Work instruction:
Using the listing below, set down exactly the lines from the one that contains "#### I am no" through the one that contains "gaan werken? -->", with no pictures.

▬▬▬▬▬▬▬▬▬▬

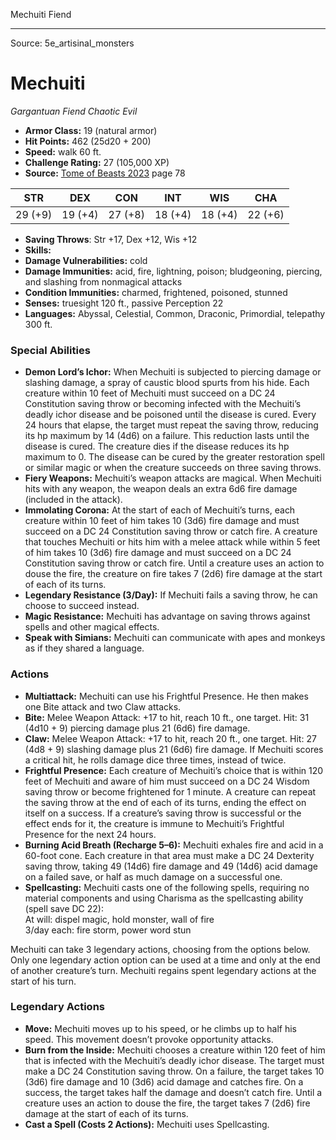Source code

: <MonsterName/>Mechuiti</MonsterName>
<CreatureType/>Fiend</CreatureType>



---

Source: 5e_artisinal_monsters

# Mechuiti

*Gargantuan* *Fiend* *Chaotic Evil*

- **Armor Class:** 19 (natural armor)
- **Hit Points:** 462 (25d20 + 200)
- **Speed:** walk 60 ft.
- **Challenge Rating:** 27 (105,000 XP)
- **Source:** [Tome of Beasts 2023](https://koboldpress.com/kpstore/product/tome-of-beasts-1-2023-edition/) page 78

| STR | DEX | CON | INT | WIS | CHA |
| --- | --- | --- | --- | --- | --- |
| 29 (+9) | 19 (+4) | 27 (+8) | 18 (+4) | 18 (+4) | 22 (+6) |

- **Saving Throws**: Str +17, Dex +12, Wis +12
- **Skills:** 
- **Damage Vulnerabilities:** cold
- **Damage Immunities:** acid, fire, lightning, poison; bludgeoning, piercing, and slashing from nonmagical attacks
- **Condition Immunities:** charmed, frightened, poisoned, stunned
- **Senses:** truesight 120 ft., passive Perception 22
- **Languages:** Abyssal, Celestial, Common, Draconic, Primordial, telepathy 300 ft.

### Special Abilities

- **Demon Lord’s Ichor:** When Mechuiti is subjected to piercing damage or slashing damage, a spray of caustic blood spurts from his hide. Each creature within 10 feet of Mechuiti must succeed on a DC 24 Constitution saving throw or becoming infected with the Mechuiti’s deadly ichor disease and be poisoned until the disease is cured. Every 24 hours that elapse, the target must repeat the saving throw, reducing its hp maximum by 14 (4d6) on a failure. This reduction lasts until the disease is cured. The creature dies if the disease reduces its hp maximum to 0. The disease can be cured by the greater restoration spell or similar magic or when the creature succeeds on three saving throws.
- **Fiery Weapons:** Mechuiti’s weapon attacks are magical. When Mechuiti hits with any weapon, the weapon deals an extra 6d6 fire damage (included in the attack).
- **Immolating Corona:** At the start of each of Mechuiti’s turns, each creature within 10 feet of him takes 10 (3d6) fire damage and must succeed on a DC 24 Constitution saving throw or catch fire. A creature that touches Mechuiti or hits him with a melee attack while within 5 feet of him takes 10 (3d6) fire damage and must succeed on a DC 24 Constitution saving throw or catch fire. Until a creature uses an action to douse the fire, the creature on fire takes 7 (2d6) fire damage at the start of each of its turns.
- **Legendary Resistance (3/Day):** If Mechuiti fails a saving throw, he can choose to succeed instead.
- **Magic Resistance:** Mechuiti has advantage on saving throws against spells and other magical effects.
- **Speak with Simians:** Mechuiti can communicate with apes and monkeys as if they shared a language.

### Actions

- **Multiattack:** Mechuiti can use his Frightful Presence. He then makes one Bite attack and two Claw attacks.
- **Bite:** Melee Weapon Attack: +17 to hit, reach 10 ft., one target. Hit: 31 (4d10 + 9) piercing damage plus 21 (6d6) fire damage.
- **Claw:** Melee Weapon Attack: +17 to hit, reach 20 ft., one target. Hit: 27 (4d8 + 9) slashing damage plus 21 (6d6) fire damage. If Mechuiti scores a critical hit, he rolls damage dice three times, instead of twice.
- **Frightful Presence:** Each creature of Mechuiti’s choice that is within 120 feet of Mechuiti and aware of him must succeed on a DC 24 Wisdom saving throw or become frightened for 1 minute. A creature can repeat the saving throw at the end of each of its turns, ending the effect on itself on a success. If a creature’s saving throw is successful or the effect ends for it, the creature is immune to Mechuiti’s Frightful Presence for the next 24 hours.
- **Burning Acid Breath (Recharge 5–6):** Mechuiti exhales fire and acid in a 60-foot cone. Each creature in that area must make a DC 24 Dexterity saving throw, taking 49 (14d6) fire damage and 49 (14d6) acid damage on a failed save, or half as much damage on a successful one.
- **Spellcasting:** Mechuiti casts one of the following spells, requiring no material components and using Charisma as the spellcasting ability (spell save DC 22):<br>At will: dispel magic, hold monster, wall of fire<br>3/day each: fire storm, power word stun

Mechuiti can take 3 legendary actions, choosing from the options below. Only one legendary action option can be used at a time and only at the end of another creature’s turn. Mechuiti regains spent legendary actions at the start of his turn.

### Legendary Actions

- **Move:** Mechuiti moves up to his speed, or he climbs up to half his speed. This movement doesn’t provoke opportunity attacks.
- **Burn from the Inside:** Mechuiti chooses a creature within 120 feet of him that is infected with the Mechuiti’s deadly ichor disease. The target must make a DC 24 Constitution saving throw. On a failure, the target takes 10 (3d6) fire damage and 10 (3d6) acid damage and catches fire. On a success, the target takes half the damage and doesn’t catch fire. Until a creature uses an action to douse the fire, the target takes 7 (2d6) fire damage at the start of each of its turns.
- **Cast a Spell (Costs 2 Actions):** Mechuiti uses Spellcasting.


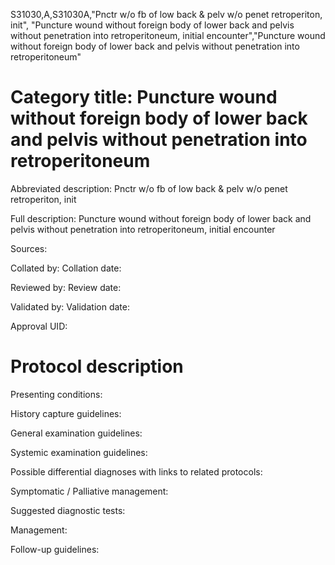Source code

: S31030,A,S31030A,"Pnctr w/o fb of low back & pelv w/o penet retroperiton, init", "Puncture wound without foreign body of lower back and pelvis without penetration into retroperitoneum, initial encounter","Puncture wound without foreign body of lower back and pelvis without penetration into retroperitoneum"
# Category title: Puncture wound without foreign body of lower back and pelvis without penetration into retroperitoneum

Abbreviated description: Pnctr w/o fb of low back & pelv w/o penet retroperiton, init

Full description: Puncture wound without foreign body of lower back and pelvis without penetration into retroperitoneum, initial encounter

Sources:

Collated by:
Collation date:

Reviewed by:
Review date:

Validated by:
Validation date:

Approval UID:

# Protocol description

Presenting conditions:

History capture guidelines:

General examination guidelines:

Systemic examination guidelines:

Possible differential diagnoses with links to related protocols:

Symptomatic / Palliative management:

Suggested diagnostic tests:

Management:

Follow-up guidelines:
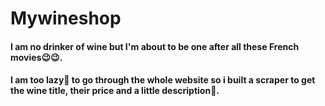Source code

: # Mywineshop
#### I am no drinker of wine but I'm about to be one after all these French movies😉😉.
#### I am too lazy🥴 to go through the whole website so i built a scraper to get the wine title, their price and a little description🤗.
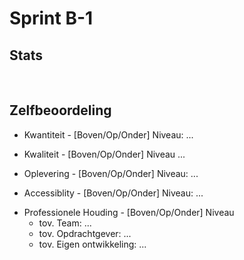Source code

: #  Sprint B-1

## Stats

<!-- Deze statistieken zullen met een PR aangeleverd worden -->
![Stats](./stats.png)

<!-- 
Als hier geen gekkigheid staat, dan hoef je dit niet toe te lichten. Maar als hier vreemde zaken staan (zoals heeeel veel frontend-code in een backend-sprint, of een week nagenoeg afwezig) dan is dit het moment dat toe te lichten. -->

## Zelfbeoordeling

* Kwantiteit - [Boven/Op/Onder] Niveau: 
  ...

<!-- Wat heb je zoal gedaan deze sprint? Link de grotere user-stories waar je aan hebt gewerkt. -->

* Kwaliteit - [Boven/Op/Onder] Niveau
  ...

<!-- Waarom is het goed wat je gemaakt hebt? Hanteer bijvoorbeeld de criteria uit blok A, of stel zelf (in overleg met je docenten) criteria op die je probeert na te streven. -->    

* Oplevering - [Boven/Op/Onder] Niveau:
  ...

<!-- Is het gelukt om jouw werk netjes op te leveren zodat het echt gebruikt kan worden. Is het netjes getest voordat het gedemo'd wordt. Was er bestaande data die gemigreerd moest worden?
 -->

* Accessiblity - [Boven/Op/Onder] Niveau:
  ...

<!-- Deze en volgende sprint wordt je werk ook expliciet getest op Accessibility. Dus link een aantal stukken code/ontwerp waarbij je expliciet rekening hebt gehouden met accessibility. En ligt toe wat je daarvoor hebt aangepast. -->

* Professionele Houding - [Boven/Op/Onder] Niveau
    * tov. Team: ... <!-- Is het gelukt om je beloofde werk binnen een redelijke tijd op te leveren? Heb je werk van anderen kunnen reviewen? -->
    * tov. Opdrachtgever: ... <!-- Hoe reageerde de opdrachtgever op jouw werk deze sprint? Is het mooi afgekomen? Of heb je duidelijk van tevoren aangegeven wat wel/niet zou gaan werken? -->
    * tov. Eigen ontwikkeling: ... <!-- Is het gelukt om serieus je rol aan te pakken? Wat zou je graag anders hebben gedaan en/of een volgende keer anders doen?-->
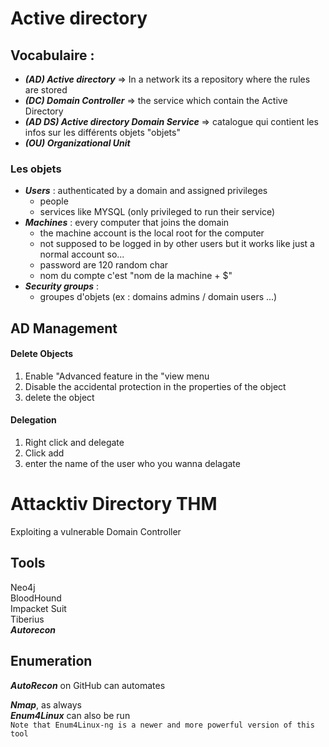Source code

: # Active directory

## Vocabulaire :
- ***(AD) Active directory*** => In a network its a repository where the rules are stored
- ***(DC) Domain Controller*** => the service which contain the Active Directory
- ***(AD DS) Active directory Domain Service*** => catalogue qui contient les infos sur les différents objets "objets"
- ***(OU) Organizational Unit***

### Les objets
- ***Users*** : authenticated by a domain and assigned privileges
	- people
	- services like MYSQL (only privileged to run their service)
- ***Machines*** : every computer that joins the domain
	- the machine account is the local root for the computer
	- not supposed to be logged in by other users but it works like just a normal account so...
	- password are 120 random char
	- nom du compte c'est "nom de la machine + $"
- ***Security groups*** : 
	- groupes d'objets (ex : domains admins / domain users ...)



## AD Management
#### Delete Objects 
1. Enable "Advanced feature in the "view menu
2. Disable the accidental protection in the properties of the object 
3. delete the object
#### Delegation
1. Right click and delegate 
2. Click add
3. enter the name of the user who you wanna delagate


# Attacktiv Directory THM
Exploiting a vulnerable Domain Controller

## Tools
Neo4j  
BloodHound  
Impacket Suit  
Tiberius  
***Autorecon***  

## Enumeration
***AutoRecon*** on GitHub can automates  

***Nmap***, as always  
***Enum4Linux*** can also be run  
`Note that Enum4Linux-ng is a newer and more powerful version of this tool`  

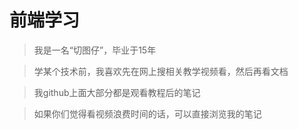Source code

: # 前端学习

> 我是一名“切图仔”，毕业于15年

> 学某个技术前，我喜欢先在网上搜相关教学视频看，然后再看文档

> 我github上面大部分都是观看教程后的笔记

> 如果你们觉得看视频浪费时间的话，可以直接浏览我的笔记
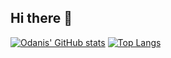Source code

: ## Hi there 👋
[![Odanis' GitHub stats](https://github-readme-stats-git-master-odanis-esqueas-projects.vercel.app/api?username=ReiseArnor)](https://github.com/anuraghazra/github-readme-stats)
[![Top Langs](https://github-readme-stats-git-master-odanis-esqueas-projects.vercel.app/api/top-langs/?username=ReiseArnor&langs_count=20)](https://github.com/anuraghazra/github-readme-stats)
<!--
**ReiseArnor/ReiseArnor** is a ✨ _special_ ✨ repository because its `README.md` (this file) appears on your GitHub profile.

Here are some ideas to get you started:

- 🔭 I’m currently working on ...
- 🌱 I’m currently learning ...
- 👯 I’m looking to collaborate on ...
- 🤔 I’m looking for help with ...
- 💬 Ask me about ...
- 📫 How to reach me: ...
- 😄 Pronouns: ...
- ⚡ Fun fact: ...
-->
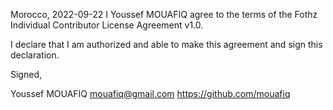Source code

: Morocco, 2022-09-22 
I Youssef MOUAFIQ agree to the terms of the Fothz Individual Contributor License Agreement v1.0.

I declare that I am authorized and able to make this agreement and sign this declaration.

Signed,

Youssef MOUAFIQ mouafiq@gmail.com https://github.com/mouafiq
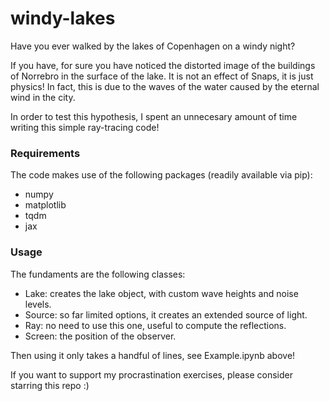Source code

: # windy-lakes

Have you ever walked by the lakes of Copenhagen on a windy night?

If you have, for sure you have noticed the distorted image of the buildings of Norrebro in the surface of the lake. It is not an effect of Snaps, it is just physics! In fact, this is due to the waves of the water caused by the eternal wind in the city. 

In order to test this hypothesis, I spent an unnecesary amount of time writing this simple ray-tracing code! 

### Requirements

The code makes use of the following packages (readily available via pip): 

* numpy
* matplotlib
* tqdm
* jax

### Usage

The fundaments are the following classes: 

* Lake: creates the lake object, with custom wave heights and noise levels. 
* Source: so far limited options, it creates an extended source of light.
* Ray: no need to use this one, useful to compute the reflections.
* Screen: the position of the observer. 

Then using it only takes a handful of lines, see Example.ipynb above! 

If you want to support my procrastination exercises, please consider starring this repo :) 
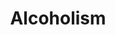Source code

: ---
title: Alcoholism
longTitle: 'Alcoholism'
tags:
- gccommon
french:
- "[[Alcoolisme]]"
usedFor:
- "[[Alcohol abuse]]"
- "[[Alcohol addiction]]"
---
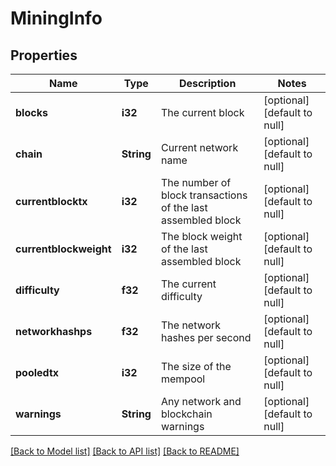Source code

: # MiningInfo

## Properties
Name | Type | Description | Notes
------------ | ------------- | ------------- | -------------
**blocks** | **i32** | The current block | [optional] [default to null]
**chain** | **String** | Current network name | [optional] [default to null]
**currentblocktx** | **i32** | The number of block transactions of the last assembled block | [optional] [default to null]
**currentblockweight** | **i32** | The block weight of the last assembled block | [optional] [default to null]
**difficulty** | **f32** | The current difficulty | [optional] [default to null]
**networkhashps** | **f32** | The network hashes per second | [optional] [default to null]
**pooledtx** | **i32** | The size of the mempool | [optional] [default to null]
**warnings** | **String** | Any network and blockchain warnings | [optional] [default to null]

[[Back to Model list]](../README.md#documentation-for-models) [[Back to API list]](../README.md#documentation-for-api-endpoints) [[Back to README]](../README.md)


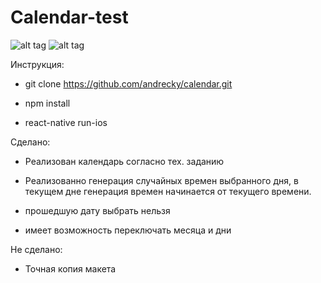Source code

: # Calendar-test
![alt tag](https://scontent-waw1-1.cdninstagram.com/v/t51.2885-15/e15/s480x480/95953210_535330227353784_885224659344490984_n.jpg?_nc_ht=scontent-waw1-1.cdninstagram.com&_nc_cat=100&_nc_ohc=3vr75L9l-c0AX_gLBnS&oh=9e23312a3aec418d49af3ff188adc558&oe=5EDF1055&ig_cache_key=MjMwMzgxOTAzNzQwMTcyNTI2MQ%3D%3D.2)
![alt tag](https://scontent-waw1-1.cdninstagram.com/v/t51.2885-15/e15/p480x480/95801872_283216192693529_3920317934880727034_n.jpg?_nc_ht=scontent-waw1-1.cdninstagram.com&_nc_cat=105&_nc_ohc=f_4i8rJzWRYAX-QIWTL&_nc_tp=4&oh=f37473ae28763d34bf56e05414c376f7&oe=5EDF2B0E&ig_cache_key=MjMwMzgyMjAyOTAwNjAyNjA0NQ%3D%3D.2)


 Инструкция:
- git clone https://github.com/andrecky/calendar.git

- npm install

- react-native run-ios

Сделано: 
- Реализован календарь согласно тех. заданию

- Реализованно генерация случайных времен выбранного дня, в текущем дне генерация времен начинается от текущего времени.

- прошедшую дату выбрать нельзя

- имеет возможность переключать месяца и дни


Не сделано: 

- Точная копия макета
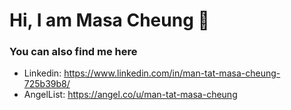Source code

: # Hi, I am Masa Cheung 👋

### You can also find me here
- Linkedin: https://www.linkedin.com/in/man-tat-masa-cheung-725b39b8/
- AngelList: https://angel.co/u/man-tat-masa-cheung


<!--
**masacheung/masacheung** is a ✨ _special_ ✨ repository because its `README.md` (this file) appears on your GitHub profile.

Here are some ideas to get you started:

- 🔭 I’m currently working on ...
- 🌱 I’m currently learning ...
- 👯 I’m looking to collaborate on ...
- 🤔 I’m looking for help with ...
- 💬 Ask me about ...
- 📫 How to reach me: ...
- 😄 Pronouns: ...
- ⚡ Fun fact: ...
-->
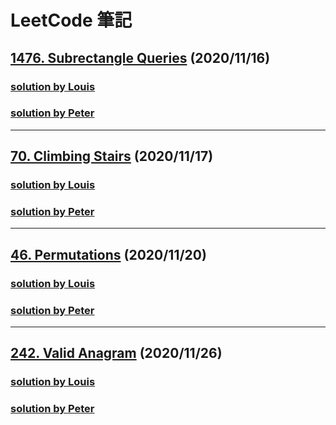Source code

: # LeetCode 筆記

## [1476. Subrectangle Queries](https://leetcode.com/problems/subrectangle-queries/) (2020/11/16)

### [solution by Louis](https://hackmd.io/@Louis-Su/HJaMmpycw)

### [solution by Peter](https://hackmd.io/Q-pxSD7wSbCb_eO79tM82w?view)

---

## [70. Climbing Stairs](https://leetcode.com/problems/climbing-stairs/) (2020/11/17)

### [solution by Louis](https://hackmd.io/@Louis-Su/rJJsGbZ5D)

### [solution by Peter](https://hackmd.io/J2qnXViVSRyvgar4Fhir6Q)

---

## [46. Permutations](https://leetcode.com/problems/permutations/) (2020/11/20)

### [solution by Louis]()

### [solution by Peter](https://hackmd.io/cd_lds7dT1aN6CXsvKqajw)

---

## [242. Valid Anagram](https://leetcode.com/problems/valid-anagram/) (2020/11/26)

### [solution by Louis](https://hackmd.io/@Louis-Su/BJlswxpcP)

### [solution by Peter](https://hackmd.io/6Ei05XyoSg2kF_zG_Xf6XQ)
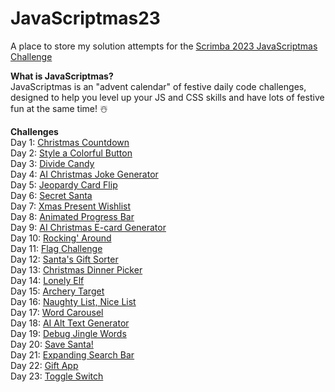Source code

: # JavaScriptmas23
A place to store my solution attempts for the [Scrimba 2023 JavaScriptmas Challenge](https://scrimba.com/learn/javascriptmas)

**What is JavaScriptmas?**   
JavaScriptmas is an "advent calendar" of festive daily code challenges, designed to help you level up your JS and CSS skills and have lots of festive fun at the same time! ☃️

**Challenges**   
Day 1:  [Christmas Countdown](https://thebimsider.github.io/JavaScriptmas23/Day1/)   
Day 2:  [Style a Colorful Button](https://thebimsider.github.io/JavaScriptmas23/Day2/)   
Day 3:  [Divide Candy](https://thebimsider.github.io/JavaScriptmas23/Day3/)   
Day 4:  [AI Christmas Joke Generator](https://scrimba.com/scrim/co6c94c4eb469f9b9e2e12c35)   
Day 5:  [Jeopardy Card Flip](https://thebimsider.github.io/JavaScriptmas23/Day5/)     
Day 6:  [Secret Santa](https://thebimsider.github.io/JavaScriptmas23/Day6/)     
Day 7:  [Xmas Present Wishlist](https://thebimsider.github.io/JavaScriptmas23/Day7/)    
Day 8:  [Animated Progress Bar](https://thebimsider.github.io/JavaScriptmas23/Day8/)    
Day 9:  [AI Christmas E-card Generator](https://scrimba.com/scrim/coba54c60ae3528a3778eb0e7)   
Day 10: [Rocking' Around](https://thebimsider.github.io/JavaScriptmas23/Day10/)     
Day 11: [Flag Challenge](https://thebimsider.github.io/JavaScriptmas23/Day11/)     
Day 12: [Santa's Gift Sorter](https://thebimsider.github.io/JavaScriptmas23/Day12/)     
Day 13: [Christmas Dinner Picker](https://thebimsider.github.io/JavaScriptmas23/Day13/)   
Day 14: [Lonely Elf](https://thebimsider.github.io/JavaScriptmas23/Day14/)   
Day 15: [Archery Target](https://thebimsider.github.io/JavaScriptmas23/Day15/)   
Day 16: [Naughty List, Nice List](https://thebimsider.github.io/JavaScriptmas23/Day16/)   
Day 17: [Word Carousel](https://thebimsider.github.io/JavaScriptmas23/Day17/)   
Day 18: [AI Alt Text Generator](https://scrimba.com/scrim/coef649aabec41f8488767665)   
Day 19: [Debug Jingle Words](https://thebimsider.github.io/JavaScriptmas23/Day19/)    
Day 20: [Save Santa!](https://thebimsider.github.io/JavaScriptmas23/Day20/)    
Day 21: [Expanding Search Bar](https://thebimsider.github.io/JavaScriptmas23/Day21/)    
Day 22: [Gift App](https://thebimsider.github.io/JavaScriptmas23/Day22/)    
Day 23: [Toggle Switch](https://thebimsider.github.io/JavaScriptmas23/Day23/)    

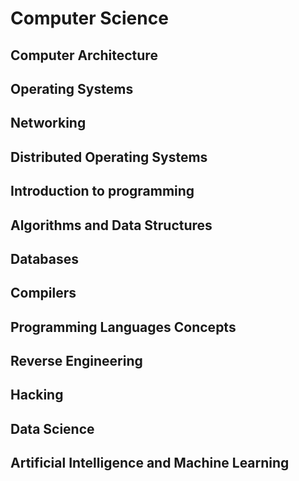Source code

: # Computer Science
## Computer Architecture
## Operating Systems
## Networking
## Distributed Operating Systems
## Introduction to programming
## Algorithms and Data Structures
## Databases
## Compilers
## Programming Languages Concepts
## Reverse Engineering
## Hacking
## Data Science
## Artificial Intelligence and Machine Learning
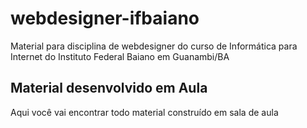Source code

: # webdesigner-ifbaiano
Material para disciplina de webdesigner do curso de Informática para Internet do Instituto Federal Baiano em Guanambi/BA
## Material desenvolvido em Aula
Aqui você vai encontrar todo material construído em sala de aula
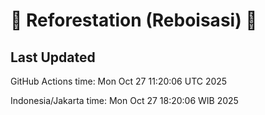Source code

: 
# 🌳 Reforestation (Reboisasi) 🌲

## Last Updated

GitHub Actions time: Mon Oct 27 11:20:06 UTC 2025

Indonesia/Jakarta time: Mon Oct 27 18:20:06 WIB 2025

▬▬▬▬▬▬▬▬▬▬

The completed task:
#### I am no drinker of wine but I'm about to be one after all these French movies😉😉.
#### I am too lazy🥴 to go through the whole website so i built a scraper to get the wine title, their price and a little description🤗.
Source code

: #  Sprint B-1

## Stats

<!-- Deze statistieken zullen met een PR aangeleverd worden -->
![Stats](./stats.png)

<!-- 
Als hier geen gekkigheid staat, dan hoef je dit niet toe te lichten. Maar als hier vreemde zaken staan (zoals heeeel veel frontend-code in een backend-sprint, of een week nagenoeg afwezig) dan is dit het moment dat toe te lichten. -->

## Zelfbeoordeling

* Kwantiteit - [Boven/Op/Onder] Niveau: 
  ...

<!-- Wat heb je zoal gedaan deze sprint? Link de grotere user-stories waar je aan hebt gewerkt. -->

* Kwaliteit - [Boven/Op/Onder] Niveau
  ...

<!-- Waarom is het goed wat je gemaakt hebt? Hanteer bijvoorbeeld de criteria uit blok A, of stel zelf (in overleg met je docenten) criteria op die je probeert na te streven. -->    

* Oplevering - [Boven/Op/Onder] Niveau:
  ...

<!-- Is het gelukt om jouw werk netjes op te leveren zodat het echt gebruikt kan worden. Is het netjes getest voordat het gedemo'd wordt. Was er bestaande data die gemigreerd moest worden?
 -->

* Accessiblity - [Boven/Op/Onder] Niveau:
  ...

<!-- Deze en volgende sprint wordt je werk ook expliciet getest op Accessibility. Dus link een aantal stukken code/ontwerp waarbij je expliciet rekening hebt gehouden met accessibility. En ligt toe wat je daarvoor hebt aangepast. -->

* Professionele Houding - [Boven/Op/Onder] Niveau
    * tov. Team: ... <!-- Is het gelukt om je beloofde werk binnen een redelijke tijd op te leveren? Heb je werk van anderen kunnen reviewen? -->
    * tov. Opdrachtgever: ... <!-- Hoe reageerde de opdrachtgever op jouw werk deze sprint? Is het mooi afgekomen? Of heb je duidelijk van tevoren aangegeven wat wel/niet zou gaan werken? -->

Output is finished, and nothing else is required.